Bienvenido a la sobrecarga electoral. Porque usted no sólo debe decidir constantemente entre té y café, pan integral, blanco o de centeno, paracetamol o ibuprofeno, sino entre cientos de canales de televisión, miles de productos del supermercado o millones de ventanas que puede llegar a abrir el ordenador -y que van desde la búsqueda de trabajo hasta la de pareja-. La obsesión por elegir forma parte de nuestra configuración identitaria, auspiciada por un sistema que apela a la inteligencia y a la responsabilidad del consumidor-elector, pero también al consumo de masas. Asimismo nos convierte en seres más ansiosos y culpables, al no poder derivar responsabilidades cuando nos arrepentimos del camino escogido. Y lo más crucial: asistimos al fin de la inocencia, porque no vaya usted a creerse que elige con independencia, “dueño de sí mismo”. Un anclaje que concentra desde impulsos inconscientes hasta una lluvia de mensajes determinados por la presión del medio acabará condicionando su libertad.

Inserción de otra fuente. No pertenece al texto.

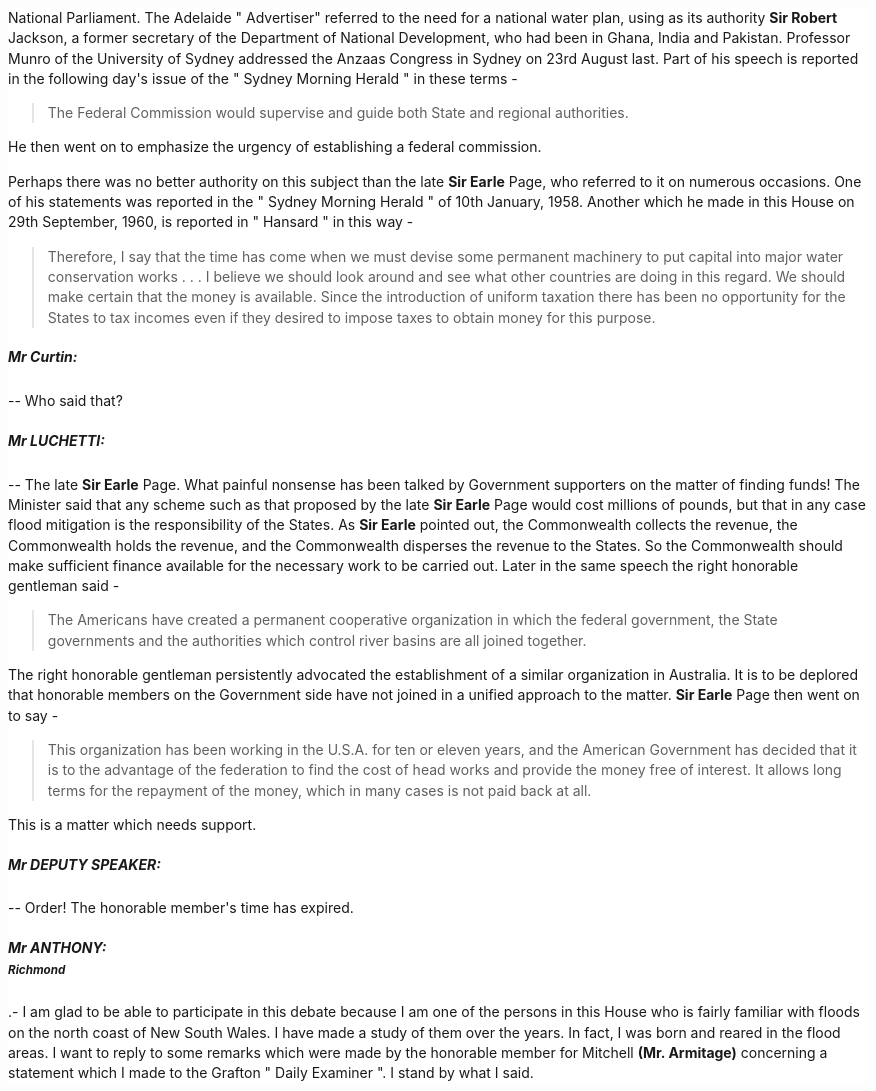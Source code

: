 National Parliament. The Adelaide " Advertiser" referred to the need for a national water plan, using as its authority  **Sir Robert**  Jackson, a former secretary of the Department of National Development, who had been in Ghana, India and Pakistan. Professor Munro of the University of Sydney addressed the Anzaas Congress in Sydney on 23rd August last. Part of his speech is reported in the following day's issue of the " Sydney Morning Herald " in these terms - 

  >The Federal Commission would supervise and guide both State and regional authorities. 

He then went on to emphasize the urgency of establishing a federal commission. 

Perhaps there was no better authority on this subject than the late  **Sir Earle**  Page, who referred to it on numerous occasions. One of his statements was reported in the " Sydney Morning Herald " of 10th January, 1958. Another which he made in this House on 29th September, 1960, is reported in " Hansard " in this way - 

  >Therefore, I say that the time has come when we must devise some permanent machinery to put capital into major water conservation works . . . I believe we should look around and see what other countries are doing in this regard. We should make certain that the money is available. Since the introduction of uniform taxation there has been no opportunity for the States to tax incomes even if they desired to impose taxes to obtain money for this purpose. 

##### Mr Curtin:

-- Who said that? 

##### Mr LUCHETTI:

-- The late  **Sir Earle**  Page. What painful nonsense has been talked by Government supporters on the matter of finding funds! The Minister said that any scheme such as that proposed by the late  **Sir Earle**  Page would cost millions of pounds, but that in any case flood mitigation is the responsibility of the States. As  **Sir Earle**  pointed out, the Commonwealth collects the revenue, the Commonwealth holds the revenue, and the Commonwealth disperses the revenue to the States. So the Commonwealth should make sufficient finance available for the necessary work to be carried out. Later in the same speech the right honorable gentleman said - 

  >The Americans have created a permanent cooperative organization in which the federal government, the State governments and the authorities which control river basins are all joined together. 

The right honorable gentleman persistently advocated the establishment of a similar organization in Australia. It is to be deplored that honorable members on the Government side have not joined in a unified approach to the matter.  **Sir Earle**  Page then went on to say - 

  >This organization has been working in the U.S.A. for ten or eleven years, and the American Government has decided that it is to the advantage of the federation to find the cost of head works and provide the money free of interest. It allows long terms for the repayment of the money, which in many cases is not paid back at all. 

This is a matter which needs support. 

##### Mr DEPUTY SPEAKER:

-- Order! The honorable member's time has expired. 

##### Mr ANTHONY:<br><small class="text-muted">Richmond</small>

.- I am glad to be able to participate in this debate because I am one of the persons in this House who is fairly familiar with floods on the north coast of New South Wales. I have made a study of them over the years. In fact, I was born and reared in the flood areas. I want to reply to some remarks which were made by the honorable member for Mitchell  **(Mr. Armitage)**  concerning a statement which I made to the Grafton " Daily Examiner ". I stand by what I said. 

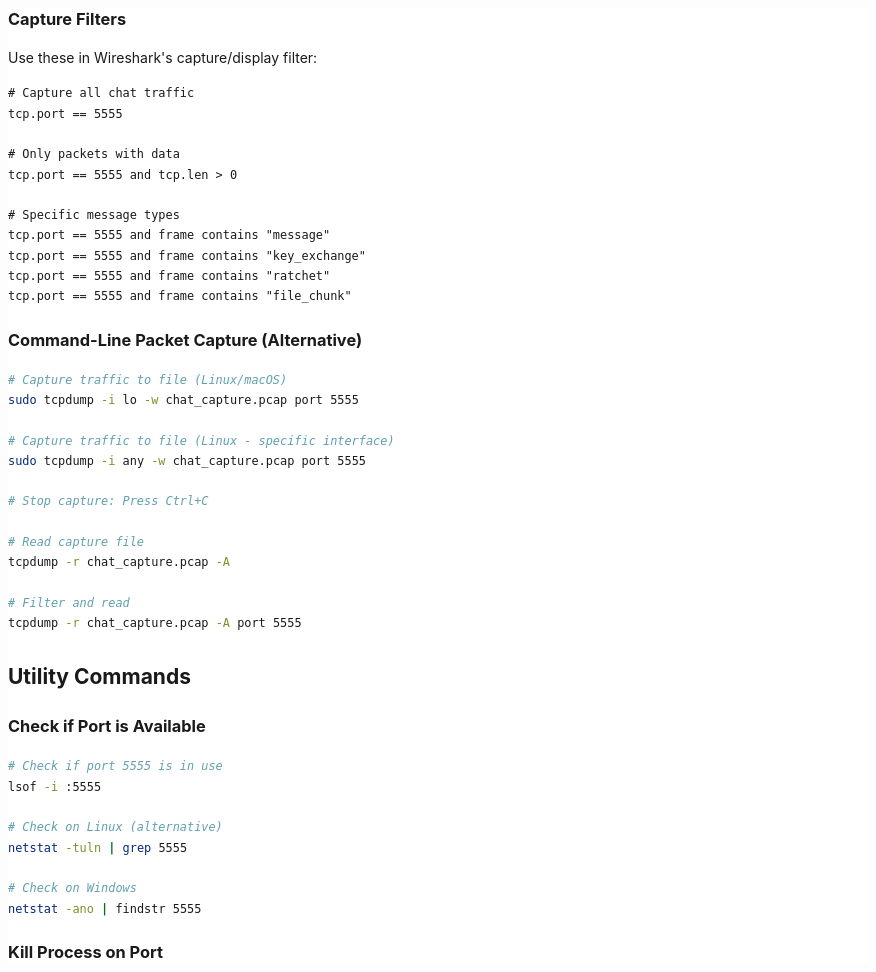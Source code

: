 ### Capture Filters

Use these in Wireshark's capture/display filter:

```
# Capture all chat traffic
tcp.port == 5555

# Only packets with data
tcp.port == 5555 and tcp.len > 0

# Specific message types
tcp.port == 5555 and frame contains "message"
tcp.port == 5555 and frame contains "key_exchange"
tcp.port == 5555 and frame contains "ratchet"
tcp.port == 5555 and frame contains "file_chunk"
```

### Command-Line Packet Capture (Alternative)

```bash
# Capture traffic to file (Linux/macOS)
sudo tcpdump -i lo -w chat_capture.pcap port 5555

# Capture traffic to file (Linux - specific interface)
sudo tcpdump -i any -w chat_capture.pcap port 5555

# Stop capture: Press Ctrl+C

# Read capture file
tcpdump -r chat_capture.pcap -A

# Filter and read
tcpdump -r chat_capture.pcap -A port 5555
```

## Utility Commands

### Check if Port is Available

```bash
# Check if port 5555 is in use
lsof -i :5555

# Check on Linux (alternative)
netstat -tuln | grep 5555

# Check on Windows
netstat -ano | findstr 5555
```

### Kill Process on Port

Se dice que escoger es descartar. Y pensamos que, en la mayor parte de las ocasiones, se trata de un dictado entre el sentido común y nuestras preferencias. Una decisión conveniente, razonada, informada, nos decimos. O intuitiva, cuando el caos acecha y cualquier argumento parece inservible. Los manuales de autoayuda para elegir bien y evitar el “impuesto mental y emocional” del error proliferan en las librerías. Pero la mayoría de estos tratados de psicología de bolsillo profundizan en explicaciones sobre lo qué nos ocurre al tener que decidir, mientras sus consejos para elegir bien no pasan de cuatro nociones elementales.
Tras décadas de estudio científico acerca de esta capacidad humana que nos ha endiosado, un pequeño grupo de filósofos, teóricos legales y psicólogos que estudian el terreno de la cultura insisten en que las constantes elecciones a las que nos vemos forzados han llegado al punto de tiranizarnos. Uno de los muchos ensayos sobre el tema, el reciente Tyranny of choosing, de Renata Salecl, razona que la libertad de elegir y el inmenso catálogo de posibilidades al que nos enfrentamos no nos aportan “mayor felicidad o más justicia”. Y su conclusión es que, o cambiamos el lenguaje neoliberal de la elección en el contexto del capitalismo de mercado, o elegir será otra de esas reliquias del pasado que finiquitará el mundo emergente. Ahora bien, no hay mayor soberbia, ni sentimiento de plenitud, que el de sentirse pagado de uno mismo por haber elegido aquello que lleva acompañándonos desde hace tiempo, y aún no nos ha decepcionado. Sea un perfume, la cafetera o el marido.